DS 4100 Project Proposal

For my project, I want to investigate Reddit. There’s a lot of openly available data about reddit that I’ll be able to scrape. Recently, there was a brief study posted on FiveThirtyEight doing what he called “Reddit Algebra”, which was actually just a fancier way of explaining set operations.

FiveThirtyEight Article

For the past couple of weeks in my weekly reviews, I’ve talked a lot about analyzing reddit data to generate predictions or statistics. What I want to do with this project, is take the basics of what the aformentioned person did, and go one step further.
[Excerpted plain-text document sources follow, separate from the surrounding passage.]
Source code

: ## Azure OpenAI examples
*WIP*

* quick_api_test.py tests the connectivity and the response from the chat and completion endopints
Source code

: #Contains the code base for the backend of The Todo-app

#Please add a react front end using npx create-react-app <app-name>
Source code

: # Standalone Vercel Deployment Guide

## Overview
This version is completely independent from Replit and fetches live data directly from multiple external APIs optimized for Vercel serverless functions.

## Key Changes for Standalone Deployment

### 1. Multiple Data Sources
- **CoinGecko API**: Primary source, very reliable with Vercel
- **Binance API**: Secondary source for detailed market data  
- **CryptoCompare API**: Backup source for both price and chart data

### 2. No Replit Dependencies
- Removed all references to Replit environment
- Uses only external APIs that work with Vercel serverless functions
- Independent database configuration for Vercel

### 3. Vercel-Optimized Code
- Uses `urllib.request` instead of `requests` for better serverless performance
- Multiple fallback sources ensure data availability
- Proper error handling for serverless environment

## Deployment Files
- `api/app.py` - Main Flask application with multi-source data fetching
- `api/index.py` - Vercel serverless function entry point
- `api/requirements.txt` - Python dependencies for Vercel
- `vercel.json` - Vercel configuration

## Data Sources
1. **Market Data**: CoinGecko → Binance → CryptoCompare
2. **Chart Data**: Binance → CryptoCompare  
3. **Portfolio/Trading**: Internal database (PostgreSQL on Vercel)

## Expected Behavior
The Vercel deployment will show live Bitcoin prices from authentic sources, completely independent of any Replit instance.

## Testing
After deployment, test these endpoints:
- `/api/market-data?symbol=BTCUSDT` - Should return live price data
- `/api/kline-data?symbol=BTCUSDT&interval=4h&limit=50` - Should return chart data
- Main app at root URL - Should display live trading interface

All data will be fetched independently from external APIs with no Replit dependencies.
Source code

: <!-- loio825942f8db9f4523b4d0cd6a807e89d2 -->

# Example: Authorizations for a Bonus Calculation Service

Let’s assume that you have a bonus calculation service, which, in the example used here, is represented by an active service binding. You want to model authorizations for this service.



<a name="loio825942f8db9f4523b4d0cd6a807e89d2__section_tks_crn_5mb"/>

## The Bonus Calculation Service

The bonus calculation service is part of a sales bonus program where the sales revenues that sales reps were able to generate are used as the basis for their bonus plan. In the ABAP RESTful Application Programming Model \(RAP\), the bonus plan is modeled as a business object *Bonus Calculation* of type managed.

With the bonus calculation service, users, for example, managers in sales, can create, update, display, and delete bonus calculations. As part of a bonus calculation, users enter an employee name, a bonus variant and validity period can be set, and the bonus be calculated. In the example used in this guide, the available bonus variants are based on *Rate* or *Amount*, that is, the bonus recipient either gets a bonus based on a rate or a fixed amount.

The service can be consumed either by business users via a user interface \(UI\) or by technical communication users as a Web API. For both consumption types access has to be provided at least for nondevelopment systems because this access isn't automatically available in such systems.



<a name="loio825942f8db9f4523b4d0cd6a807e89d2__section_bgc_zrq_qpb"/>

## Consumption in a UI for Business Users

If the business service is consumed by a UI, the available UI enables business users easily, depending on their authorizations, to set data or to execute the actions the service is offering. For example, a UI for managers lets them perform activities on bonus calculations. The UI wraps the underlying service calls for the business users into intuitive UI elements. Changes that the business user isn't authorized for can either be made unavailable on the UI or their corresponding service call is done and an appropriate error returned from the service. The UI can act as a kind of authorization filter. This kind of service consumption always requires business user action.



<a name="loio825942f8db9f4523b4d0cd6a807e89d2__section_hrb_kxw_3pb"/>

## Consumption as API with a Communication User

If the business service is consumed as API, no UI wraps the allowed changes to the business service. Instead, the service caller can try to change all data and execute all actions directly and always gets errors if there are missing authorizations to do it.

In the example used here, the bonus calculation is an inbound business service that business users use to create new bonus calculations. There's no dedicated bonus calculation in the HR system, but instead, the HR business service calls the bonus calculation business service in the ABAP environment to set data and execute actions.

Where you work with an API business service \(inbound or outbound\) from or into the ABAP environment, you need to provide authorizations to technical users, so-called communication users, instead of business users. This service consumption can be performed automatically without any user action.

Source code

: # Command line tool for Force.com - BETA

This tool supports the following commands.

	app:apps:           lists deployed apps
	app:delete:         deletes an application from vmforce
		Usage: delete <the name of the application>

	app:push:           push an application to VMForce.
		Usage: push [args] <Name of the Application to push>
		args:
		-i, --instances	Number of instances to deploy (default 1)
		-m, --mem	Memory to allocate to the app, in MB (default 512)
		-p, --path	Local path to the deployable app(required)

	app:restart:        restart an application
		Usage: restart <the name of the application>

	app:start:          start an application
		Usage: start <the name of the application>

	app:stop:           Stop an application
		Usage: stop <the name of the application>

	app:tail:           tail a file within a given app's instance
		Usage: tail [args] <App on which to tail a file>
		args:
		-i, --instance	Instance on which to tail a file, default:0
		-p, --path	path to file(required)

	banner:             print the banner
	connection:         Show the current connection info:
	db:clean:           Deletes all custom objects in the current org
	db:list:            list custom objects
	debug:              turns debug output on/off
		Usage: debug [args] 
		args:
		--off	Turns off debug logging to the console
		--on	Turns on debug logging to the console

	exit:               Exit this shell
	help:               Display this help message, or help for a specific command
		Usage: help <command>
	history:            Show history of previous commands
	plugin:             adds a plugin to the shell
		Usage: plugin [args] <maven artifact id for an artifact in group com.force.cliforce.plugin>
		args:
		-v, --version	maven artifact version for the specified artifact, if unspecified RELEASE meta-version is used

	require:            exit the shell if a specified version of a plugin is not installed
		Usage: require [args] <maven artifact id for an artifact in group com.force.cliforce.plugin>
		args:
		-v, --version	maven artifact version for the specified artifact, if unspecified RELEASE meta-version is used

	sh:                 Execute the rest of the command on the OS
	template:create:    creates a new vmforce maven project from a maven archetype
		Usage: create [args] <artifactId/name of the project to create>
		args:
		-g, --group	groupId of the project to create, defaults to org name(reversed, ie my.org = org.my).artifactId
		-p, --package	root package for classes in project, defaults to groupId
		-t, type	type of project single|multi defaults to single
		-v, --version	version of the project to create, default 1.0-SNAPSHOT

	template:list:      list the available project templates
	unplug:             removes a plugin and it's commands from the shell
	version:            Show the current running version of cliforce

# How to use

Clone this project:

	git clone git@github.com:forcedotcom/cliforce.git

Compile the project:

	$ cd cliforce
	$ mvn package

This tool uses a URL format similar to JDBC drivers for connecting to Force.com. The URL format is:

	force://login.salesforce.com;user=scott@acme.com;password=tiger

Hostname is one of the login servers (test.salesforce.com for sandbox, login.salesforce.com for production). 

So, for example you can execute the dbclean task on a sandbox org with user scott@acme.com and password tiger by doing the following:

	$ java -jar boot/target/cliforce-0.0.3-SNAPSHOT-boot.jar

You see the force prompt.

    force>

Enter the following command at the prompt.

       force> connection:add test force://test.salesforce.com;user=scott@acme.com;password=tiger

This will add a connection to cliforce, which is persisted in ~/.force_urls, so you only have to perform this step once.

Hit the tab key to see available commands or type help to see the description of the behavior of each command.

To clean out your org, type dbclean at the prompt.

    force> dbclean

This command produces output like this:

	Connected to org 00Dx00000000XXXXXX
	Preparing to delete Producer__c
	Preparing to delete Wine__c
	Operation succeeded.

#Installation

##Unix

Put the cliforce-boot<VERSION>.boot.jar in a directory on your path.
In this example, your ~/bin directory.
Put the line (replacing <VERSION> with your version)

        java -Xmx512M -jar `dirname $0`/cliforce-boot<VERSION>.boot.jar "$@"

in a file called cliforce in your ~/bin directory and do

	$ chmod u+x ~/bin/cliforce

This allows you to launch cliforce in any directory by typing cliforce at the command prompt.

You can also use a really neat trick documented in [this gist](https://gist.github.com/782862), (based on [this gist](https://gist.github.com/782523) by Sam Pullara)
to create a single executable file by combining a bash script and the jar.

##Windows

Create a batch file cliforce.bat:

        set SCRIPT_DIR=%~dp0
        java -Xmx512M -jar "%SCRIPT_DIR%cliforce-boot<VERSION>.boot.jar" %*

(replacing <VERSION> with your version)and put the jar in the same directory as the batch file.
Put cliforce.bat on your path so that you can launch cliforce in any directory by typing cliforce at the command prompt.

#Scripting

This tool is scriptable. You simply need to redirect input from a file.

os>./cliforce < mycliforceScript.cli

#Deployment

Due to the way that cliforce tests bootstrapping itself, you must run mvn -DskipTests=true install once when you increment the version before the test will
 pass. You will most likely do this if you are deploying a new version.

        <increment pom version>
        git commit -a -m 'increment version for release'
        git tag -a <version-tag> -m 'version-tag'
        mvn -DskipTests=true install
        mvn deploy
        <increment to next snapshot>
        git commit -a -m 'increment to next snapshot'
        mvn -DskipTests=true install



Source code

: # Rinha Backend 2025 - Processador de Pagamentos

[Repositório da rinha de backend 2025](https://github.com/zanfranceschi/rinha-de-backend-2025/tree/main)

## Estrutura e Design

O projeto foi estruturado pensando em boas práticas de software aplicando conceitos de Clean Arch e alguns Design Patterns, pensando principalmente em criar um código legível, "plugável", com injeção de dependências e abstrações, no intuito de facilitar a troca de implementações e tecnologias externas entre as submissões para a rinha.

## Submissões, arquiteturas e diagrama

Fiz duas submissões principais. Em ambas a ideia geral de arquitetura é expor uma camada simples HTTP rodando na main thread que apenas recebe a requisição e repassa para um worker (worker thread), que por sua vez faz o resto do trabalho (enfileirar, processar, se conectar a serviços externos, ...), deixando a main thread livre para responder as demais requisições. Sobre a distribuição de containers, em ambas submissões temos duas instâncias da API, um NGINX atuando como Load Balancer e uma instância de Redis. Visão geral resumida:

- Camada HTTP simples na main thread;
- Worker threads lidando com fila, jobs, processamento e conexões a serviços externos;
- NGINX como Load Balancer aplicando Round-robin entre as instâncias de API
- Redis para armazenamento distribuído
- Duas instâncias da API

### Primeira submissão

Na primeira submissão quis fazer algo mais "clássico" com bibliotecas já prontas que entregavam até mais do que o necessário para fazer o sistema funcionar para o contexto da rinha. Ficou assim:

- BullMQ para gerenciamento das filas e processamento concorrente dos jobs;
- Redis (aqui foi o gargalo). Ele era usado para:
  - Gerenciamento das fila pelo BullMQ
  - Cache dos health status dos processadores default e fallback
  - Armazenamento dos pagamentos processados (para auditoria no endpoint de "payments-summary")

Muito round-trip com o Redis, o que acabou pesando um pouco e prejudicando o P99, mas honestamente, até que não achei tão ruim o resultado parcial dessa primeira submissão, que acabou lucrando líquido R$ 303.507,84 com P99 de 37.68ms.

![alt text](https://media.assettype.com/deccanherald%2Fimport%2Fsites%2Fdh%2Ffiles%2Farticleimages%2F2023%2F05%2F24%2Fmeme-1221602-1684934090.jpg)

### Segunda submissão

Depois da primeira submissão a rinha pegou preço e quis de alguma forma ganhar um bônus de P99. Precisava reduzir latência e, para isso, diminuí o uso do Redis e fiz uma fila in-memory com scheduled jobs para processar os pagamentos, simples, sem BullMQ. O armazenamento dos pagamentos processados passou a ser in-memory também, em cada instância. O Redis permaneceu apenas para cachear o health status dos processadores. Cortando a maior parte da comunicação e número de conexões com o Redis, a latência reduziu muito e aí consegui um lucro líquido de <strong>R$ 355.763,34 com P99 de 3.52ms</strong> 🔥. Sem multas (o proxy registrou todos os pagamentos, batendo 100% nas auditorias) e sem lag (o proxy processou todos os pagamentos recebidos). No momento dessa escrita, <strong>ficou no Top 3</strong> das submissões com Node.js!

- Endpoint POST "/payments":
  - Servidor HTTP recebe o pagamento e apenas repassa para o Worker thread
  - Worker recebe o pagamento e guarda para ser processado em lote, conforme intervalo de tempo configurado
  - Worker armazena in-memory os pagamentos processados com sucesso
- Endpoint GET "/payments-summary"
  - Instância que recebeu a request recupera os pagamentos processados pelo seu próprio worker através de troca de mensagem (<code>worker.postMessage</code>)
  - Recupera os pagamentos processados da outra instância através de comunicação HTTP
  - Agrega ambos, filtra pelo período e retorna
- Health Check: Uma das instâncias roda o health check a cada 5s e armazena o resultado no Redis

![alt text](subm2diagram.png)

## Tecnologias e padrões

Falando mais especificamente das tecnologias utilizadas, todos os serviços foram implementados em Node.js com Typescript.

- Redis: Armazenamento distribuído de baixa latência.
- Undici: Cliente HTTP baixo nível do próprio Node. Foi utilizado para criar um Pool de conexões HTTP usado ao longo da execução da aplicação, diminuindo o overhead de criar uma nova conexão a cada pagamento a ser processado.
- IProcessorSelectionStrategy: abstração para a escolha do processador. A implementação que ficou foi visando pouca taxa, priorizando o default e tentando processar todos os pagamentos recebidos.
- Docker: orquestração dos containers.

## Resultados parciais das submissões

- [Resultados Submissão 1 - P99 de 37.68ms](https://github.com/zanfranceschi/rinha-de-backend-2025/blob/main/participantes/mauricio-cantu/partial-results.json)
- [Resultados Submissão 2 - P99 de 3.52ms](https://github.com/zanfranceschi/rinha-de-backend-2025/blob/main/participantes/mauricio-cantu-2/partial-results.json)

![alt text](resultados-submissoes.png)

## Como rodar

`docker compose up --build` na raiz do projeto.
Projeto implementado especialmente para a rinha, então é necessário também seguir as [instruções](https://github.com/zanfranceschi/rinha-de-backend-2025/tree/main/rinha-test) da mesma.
Here would be my process:

  • Get large reddit data set (available on the web)
  • Store it in MySQL (data is already in SQL format)
  • Write GraphQL schema to connect code to DB
  • Construct GQL queries given params

    • User inputs reddit username
    • GQL query gets the subreddits that user has commented on, and truncates it into a number for each subreddit
    • Get users who have commented the most on the places where the given user has also commented
    • Aggregate the subreddits the other users have also commented on, returning a list of suggested subreddits
    • I can also add in the ability to find subreddits like a given subreddit, listing other subreddits ordered by their %similarity


  • MySQL backend
  • GraphQL middleware
  • Node.js frontend

The end goal of my project will be the following: given a reddit username suggest other subreddits that user may like, or given a subreddit, give a list of subreddits similar. I would accomplish this using collaborative filtering.